The Commission called in its green paper on energy policy for a common approach to dealing with foreign suppliers, compulsory gas storage, more green energy and a powerful European energy regulator. These proposals received a mixed reception from national governments, but they clearly demonstrate the Barroso Commission’s determination to use energy policy to unite Europe’s free-marketeers with the integrationists.
The EU would clearly benefit from a coherent external energy policy. Although the Union as a whole is the world’s largest importer of oil, gas and coal, energy relationships with third countries are a matter of national sovereignty and remain within the competence of member states. Formulating a common external energy policy that draws on the full range of the EU’s internal and external capabilities, would substantially reinforce Europe’s position when speaking to key suppliers such as Russia and OPEC.
Compulsory gas storage would also make sense.

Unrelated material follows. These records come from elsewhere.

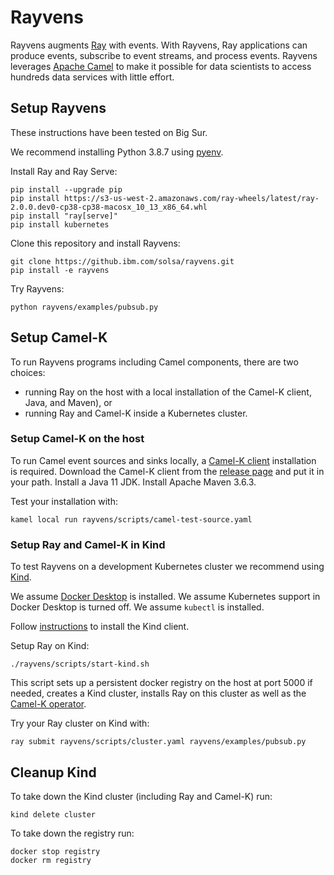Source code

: # Rayvens

Rayvens augments [Ray](https://ray.io) with events. With Rayvens, Ray
applications can produce events, subscribe to event streams, and process events.
Rayvens leverages [Apache Camel](https://camel.apache.org) to make it possible
for data scientists to access hundreds data services with little effort.

## Setup Rayvens

These instructions have been tested on Big Sur.

We recommend installing Python 3.8.7 using [pyenv](https://github.com/pyenv/pyenv).

Install Ray and Ray Serve:
```shell
pip install --upgrade pip
pip install https://s3-us-west-2.amazonaws.com/ray-wheels/latest/ray-2.0.0.dev0-cp38-cp38-macosx_10_13_x86_64.whl
pip install "ray[serve]"
pip install kubernetes
```

Clone this repository and install Rayvens:
```shell
git clone https://github.ibm.com/solsa/rayvens.git
pip install -e rayvens
```

Try Rayvens:
```shell
python rayvens/examples/pubsub.py
```

## Setup Camel-K

To run Rayvens programs including Camel components, there are two choices:
- running Ray on the host with a local installation of the Camel-K client, Java, and Maven), or
- running Ray and Camel-K inside a Kubernetes cluster.

### Setup Camel-K on the host

To run Camel event sources and sinks locally, a [Camel-K client](https://camel.apache.org/camel-k/latest/cli/cli.html) installation is required. Download the Camel-K client from the [release page](https://github.com/apache/camel-k/releases/tag/v1.3.1) and put it in your path. Install a Java 11 JDK. Install Apache Maven 3.6.3.

Test your installation with:
```shell
kamel local run rayvens/scripts/camel-test-source.yaml
```

### Setup Ray and Camel-K in Kind

To test Rayvens on a development Kubernetes cluster we recommend using [Kind](https://kind.sigs.k8s.io).

We assume [Docker Desktop](https://www.docker.com/products/docker-desktop) is installed. We assume Kubernetes support in Docker Desktop is turned off. We assume `kubectl` is installed.

Follow [instructions](https://kind.sigs.k8s.io/docs/user/quick-start) to install the Kind client.

Setup Ray on Kind:
```shell
./rayvens/scripts/start-kind.sh
```
This script sets up a persistent docker registry on the host at port 5000 if needed, creates a Kind cluster, installs Ray on this cluster as well as the [Camel-K operator](https://camel.apache.org/camel-k/latest/architecture/operator.html).

Try your Ray cluster on Kind with:
```shell
ray submit rayvens/scripts/cluster.yaml rayvens/examples/pubsub.py 
```

## Cleanup Kind

To take down the Kind cluster (including Ray and Camel-K) run:
```shell
kind delete cluster
```

To take down the registry run:
```
docker stop registry
docker rm registry
```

All members of the International Energy Agency have to hold minimum oil reserves, but there is no such system for gas. Most EU member states have at least several months’ gas supply, but others like Ireland, Sweden and Finland have no gas stocks at all. This makes not only those countries vulnerable, but also those around them.
An EU wide electricity grid and network of gas pipelines could, in the longer term, also contribute to better energy management and improve security of supply. Since all power systems need spare capacity in case of supply disruptions or surges, the bundling together of Europe’s separate national and regional networks and the sharing of spare capacity could yield substantial efficiencies.

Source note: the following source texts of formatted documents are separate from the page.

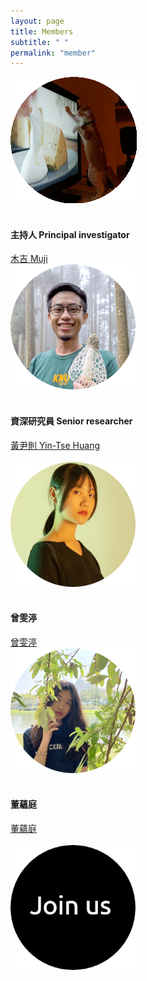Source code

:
 ```yaml
---
layout: page
title: Members
subtitle: " "
permalink: "member"
--- 
```

<div class="container-fluid">
<div class="row">
  <div class="col no-gutters col-sm col-md">
     <div class="hovereffect">
     <a class="info" href="muji"><img class="img-responsive" src="/assets/img/people/Muji_TV_crop_circle.gif" alt=""></a>
     </div><br>
     <h4>主持人 Principal investigator</h4>
     <a href="muji">木吉 Muji</a><br>
  </div>
  <div class="col no-gutters col-sm col-md">
    <div class="hovereffect">
     <a class="info" href="ythuang"><img class="img-responsive" src="/assets/img/people/Me2021_circle_200.png" alt=""></a>
     </div><br>
     <h4>資深研究員 Senior researcher</h4>
     <a href="ythuang">黃尹則 Yin-Tse Huang</a><br>
  </div>
</div>
<br>
<div class="row">
  <div class="col no-gutters col-sm col-md">
     <div class="hovereffect">
     <a class="info" href="曾雯渟"><img class="img-responsive" src="/assets/img/people/曾雯渟_circle.png" alt=""></a>
     </div><br>
     <h4>曾雯渟</h4>
     <a href="曾雯渟">曾雯渟</a><br>
  </div>
  <div class="col no-gutters col-sm col-md">
    <div class="hovereffect">
     <a class="info" href="董蘊庭"><img class="img-responsive" src="/assets/img/people/董蘊庭_circle.png" alt=""></a>
     </div><br>
     <h4>董蘊庭</h4>
     <a href="董蘊庭">董蘊庭</a><br>
  </div>
</div>
<br>
  <div class="col no-gutters col-sm col-md">
    <div class="hovereffect">
    <a class="info" href="join_us"><img class="img-responsive" src="/assets/img/people/joinus_circle_200.png" alt=""></a>
    </div><br>
    <h4> </h4>
    <a href="join_us"> </a><br>
  </div>
    <div class="col no-gutters col-sm col-md">  
      
  </div>
</div>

The EU’s member states have made it abundantly clear, though, that they are not ready for a European regulator and do not want to be told what kind of energy they should use. The Commission was left in no doubt at the European Council summits in March and June of this year that the choice of “energy mix” will remain a national decision; domestic electorates, the Commission was told, would not look favourably on Brussels telling them, for example, whether or not they should use nuclear energy. But what the Commission could do is to encourage the drafting of EU-wide safety standards for nuclear energy, so that when countries do decide to go nuclear, at least their neighbours would have fewer worries. The EU could also look more seriously at taxation policies that favour environmentally friendly investment and innovation thus spurring market forces, rather than obstructing them with unnecessary legislation.
That the EU is now making a renewed push for liberalisation in the hopes of pushing energy prices lower is a positive development. And that it is looking to enhance efforts in other areas of energy policy is also good. But it is one thing to curb bad behaviour, and quite another to bring about good behaviour. In tackling issues related to security of supply there are gains to be had from the Commission and EU member states joining forces. But in developing a new policy, the third key ingredient, market forces, must not be forgotten. Market forces will be crucial to attaining the goal of an affordable, sustainable, competitive and secure energy supply for Europe.